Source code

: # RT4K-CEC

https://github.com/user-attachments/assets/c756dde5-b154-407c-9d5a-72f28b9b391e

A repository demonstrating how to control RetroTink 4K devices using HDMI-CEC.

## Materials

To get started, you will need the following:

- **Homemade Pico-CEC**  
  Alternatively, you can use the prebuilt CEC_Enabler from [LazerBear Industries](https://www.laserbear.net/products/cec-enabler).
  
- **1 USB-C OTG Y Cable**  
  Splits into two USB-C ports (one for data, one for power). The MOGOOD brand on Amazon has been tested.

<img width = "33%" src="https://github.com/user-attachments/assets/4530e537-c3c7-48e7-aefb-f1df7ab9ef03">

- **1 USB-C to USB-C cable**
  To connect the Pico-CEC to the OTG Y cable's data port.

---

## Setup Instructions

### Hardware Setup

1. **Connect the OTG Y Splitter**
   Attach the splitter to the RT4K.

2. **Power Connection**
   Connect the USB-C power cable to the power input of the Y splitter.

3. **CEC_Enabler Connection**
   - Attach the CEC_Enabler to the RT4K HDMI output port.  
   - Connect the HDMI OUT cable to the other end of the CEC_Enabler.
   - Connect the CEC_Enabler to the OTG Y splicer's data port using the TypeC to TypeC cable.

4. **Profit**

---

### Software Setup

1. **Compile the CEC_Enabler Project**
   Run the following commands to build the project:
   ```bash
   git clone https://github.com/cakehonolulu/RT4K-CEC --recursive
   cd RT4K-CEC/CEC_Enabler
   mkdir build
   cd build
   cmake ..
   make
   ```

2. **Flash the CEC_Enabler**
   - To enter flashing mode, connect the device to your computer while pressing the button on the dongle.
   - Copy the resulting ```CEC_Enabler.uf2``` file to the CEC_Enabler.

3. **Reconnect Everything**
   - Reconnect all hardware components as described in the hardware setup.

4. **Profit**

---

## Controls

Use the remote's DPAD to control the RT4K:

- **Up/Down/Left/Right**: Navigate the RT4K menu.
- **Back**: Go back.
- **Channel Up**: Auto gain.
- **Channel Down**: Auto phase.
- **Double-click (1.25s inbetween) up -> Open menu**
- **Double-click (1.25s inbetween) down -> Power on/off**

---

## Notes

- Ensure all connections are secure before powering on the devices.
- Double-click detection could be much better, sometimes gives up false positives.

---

---

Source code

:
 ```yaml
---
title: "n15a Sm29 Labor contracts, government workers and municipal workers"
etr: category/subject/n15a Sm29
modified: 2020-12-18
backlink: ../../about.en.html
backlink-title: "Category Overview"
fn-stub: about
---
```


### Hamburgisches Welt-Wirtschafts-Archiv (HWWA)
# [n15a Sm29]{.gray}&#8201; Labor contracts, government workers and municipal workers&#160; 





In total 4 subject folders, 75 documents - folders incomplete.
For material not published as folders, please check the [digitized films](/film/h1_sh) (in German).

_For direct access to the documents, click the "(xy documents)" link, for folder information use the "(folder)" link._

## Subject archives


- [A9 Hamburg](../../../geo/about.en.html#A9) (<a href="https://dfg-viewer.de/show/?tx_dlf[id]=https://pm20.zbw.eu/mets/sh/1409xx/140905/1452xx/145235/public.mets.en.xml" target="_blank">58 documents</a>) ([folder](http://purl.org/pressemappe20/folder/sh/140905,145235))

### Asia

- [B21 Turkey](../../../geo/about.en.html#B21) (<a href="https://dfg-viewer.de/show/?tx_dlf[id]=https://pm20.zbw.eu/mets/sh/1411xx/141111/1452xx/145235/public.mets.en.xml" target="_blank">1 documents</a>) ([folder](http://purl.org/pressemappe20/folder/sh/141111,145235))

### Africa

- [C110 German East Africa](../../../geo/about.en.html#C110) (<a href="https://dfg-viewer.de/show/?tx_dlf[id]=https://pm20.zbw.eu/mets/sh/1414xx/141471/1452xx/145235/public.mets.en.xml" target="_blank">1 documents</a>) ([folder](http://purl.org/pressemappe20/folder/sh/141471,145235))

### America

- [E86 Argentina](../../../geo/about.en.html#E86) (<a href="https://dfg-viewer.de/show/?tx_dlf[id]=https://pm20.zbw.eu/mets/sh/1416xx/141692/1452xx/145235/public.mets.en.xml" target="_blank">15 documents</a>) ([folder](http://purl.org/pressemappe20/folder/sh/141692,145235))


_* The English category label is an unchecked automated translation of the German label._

### [Task details]
From the data above, output only the lines between the line containing "### Hardware Setup" and the line containing "- Connect the HDMI", inclusive, exactly as written.

### [Output]
### Hardware Setup

1. **Connect the OTG Y Splitter**
   Attach the splitter to the RT4K.

2. **Power Connection**
   Connect the USB-C power cable to the power input of the Y splitter.

3. **CEC_Enabler Connection**
   - Attach the CEC_Enabler to the RT4K HDMI output port.  
   - Connect the HDMI OUT cable to the other end of the CEC_Enabler.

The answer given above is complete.